SUPPLIED MATERIAL
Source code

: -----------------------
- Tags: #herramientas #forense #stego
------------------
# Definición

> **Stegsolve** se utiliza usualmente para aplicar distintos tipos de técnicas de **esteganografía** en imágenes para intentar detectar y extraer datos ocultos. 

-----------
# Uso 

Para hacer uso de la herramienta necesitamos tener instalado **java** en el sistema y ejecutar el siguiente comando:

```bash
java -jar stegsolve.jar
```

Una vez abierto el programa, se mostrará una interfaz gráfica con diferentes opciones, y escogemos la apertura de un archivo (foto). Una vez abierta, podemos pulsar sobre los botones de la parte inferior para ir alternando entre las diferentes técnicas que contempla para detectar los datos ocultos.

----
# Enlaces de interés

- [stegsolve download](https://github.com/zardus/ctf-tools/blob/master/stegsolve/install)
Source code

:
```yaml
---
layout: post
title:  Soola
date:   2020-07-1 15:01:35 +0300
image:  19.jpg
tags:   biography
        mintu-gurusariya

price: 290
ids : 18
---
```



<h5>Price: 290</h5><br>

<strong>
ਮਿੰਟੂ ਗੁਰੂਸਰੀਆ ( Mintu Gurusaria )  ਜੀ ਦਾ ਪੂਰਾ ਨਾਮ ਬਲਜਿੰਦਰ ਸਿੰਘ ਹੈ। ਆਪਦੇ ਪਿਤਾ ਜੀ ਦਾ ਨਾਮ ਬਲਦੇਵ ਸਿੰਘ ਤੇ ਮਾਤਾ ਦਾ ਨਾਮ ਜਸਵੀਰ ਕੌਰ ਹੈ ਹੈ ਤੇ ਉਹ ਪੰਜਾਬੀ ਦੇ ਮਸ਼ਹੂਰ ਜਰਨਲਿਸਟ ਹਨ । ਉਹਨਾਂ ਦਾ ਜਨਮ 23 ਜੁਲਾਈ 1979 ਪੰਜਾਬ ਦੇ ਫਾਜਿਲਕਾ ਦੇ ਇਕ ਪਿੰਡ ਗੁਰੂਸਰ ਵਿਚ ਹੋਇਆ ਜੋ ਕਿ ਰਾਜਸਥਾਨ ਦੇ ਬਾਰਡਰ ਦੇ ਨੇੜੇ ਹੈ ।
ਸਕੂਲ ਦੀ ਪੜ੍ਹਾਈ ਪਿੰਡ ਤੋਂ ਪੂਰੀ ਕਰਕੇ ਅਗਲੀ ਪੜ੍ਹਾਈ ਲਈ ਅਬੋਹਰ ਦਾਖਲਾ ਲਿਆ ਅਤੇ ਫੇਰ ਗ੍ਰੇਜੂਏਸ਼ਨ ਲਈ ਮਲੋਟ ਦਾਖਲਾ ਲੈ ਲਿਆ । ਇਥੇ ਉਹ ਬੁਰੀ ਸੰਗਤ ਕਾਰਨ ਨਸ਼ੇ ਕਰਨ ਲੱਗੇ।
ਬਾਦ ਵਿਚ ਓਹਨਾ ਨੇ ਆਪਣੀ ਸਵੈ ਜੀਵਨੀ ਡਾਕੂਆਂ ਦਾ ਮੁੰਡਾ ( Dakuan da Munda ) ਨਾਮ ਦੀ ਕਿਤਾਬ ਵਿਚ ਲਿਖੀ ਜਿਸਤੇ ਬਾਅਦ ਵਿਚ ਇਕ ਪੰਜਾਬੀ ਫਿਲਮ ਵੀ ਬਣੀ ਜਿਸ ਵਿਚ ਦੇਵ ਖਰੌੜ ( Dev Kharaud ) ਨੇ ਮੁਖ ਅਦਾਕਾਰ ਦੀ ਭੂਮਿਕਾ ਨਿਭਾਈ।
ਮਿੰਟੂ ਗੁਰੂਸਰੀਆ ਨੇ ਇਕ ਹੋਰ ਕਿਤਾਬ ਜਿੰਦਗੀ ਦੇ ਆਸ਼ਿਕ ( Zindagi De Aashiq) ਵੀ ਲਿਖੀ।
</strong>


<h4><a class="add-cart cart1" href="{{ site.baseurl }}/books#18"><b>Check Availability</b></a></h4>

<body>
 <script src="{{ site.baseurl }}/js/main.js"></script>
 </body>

YOUR ASSIGNMENT
When a line in the material includes the word "ocultos", copy it out.

OUTPUT OF THE EXERCISE
> **Stegsolve** se utiliza usualmente para aplicar distintos tipos de técnicas de **esteganografía** en imágenes para intentar detectar y extraer datos ocultos. 
Una vez abierto el programa, se mostrará una interfaz gráfica con diferentes opciones, y escogemos la apertura de un archivo (foto). Una vez abierta, podemos pulsar sobre los botones de la parte inferior para ir alternando entre las diferentes técnicas que contempla para detectar los datos ocultos.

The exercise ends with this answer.